Tim decided to carry on, rather than turn back, confident that he’d come across another way to our destination, Marvão. Julia and I used Google to plot a way back to our route, but this took us through farmyards and along lanes unsuited to road bikes. So we pushed our cycles and cursed our ill luck: it’s unsettling being lost in unfamiliar territory in a foreign land.

We did spot this interesting tree. Portugal is the world’s greatest cork producer (it must be helpful for all those bottles of port) and this one had its bark removed in 2002. It still looks naked 21 years on.

This is the moment we knew we were back on track. The route notes referred to a blue and white house, and it was with great relief that we saw it and pressed on with confidence. But we had added six miles to our day’s ride. I was just glad that I was not on my own during this unsettling hour.

After about four further miles, we came across cheering cyclists at a bar in the village of Portagem. It was the Peak Tours riders who had not missed the turn! I’ve rarely been so relieved to see a bar…. We enjoyed a break and a cold soft drink before heading off on the final climb to Marvão.

Julia climbs to Marvão – seen above her

This was another classic climb, steep in places and over three miles long. To add spice to the mix, we could hear thunder as we neared the hill town, and I got my rain jacket ready in case the heavens opened. Fortunately the weather held until later in the evening.
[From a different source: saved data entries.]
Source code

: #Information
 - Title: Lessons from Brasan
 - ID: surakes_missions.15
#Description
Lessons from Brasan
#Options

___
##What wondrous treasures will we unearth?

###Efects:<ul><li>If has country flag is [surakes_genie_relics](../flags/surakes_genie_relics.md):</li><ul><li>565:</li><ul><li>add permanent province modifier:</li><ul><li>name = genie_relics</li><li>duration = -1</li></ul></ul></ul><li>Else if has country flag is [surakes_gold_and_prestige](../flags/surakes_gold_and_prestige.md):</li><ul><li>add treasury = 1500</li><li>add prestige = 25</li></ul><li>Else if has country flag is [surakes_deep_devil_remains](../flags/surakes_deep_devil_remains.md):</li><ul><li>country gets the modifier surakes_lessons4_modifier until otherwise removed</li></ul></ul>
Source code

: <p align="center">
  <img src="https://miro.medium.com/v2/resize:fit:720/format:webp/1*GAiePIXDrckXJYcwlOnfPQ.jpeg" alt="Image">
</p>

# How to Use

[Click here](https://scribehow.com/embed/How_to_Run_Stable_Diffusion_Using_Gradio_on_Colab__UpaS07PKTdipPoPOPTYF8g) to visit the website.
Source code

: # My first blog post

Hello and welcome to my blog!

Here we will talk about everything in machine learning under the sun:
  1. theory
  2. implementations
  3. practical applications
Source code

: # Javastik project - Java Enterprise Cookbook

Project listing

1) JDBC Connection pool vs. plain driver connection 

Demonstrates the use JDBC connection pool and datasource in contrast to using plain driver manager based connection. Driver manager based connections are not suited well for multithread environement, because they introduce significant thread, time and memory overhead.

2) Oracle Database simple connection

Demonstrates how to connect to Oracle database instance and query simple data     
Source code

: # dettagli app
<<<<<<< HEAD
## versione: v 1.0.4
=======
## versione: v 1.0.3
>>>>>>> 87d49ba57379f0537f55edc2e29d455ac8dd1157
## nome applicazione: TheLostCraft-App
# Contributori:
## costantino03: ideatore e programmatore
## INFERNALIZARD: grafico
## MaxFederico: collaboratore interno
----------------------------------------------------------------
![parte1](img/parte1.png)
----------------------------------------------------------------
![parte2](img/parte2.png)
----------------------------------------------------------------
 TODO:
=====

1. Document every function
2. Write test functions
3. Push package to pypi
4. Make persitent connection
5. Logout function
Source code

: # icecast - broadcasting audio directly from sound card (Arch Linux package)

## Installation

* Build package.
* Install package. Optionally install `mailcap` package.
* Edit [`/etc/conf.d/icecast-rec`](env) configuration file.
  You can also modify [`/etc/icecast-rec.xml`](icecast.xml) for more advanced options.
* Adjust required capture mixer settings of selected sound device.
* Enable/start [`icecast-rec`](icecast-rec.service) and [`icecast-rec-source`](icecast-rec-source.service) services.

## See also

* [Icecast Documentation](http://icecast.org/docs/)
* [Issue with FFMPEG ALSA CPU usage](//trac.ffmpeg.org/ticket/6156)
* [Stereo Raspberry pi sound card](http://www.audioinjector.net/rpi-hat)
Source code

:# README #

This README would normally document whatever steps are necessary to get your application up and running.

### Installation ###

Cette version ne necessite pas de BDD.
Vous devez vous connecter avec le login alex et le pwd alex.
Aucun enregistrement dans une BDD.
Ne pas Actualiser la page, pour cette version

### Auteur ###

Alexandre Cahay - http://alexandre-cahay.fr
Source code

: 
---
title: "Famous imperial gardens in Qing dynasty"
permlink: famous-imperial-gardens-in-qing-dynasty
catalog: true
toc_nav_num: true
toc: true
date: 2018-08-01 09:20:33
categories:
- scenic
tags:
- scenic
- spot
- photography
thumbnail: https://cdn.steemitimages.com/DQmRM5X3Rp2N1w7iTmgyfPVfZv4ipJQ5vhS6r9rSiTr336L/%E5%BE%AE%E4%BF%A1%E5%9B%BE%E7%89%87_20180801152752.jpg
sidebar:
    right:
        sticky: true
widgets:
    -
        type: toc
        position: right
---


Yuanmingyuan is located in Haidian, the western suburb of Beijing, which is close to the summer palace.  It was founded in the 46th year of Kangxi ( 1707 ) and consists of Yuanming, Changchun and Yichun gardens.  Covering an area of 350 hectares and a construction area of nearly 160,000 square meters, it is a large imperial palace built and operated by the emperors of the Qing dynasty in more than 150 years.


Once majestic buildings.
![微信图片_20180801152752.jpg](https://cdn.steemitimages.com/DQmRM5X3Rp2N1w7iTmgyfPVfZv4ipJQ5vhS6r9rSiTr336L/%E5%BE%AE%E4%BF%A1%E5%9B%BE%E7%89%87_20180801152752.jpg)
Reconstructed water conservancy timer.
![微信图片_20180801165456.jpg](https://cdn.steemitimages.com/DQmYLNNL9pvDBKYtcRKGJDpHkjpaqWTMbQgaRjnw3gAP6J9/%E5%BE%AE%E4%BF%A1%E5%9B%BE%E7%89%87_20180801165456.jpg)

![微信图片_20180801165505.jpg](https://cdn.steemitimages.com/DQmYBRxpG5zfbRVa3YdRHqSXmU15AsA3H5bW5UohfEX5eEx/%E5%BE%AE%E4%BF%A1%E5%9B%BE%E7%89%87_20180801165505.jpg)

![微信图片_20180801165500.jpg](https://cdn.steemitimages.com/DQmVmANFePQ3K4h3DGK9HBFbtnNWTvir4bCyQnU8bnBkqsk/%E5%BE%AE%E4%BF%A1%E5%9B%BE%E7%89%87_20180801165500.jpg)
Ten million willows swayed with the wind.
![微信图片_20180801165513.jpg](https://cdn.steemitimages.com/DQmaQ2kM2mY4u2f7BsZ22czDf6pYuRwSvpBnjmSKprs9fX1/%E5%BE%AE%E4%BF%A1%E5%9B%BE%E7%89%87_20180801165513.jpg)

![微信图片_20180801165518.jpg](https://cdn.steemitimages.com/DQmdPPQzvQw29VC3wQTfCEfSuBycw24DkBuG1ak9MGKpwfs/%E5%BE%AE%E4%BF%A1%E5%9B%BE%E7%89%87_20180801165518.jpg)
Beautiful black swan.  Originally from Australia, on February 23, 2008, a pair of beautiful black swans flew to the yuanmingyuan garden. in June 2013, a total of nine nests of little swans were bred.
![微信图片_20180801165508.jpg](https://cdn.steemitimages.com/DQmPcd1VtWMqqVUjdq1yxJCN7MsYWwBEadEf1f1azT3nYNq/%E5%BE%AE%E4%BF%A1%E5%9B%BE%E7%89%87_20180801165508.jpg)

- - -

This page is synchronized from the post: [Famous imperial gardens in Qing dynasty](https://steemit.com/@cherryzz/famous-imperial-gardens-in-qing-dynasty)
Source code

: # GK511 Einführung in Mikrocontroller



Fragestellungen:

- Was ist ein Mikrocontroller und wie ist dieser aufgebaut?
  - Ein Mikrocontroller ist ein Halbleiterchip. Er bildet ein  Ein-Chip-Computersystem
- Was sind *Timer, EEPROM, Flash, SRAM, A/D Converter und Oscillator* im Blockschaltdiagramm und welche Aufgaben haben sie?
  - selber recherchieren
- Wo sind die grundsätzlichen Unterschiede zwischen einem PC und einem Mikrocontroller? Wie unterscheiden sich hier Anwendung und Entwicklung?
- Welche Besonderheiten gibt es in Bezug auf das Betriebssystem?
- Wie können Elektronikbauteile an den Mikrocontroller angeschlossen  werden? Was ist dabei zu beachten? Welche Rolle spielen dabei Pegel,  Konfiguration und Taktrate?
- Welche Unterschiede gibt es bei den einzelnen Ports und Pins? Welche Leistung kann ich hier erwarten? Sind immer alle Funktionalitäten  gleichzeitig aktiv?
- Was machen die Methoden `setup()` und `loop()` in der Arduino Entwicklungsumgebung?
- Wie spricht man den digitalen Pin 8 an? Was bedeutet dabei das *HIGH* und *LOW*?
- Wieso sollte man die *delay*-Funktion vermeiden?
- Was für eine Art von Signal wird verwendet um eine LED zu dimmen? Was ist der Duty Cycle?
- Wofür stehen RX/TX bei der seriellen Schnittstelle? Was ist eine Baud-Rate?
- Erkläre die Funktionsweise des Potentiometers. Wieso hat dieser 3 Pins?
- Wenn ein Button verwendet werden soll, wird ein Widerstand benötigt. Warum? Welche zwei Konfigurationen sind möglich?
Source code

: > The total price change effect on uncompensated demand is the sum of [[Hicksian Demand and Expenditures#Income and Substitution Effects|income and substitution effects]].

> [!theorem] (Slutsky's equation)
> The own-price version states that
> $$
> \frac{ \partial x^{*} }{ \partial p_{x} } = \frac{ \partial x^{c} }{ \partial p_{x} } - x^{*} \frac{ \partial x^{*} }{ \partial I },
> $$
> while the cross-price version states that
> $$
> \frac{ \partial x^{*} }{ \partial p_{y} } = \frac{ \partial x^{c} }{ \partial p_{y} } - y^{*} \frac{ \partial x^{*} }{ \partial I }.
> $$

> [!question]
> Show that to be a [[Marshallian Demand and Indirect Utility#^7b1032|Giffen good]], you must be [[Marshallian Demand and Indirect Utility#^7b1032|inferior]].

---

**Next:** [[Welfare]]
This was a wonderful moment: cycling through the town walls of Marvão after a challenging day. We were staying at the lovely hotel, El Rei Dom Manuel. After settling in and having a shower I was ready to explore this extraordinary place.

Walking the walls of marvellous Marvão

I set off along the town wall outside the hotel, drinking in the panoramic views of the land below. I wonder what kind of lives were led by those who built these ancient defences? Marvão was founded in the ninth century by an Iberian who had converted to Islam, testimony to the Moorish history of Portugal and Spain. The town had a crowning strategic position, which was crucial in the days of conflict between the nations that share the Iberian peninsula.

As I approached Marvão’s castle, above, I looked down to the valley we’d traversed before the great climb. It was a very peaceful walk, in the quiet of the early evening.

On reaching the castle, I turned back down into the ancient streets of the village.

I came across a number of our group on the terrace of a bar having a beer, including Michael and Libby, and joined them for a drink before returning to the hotel for dinner.

I would have liked to have taken some night photos of Marvão, as I did in Monsanto, but the rain that we had escaped on ascent had arrived.

Read Day 8: Marvão to Vila Viçosa

The day’s stats

56.02 miles (including the extra 6 miles), 5,186 feet climbing, 4 hours 44 mins cycling, average speed 11.8 mph.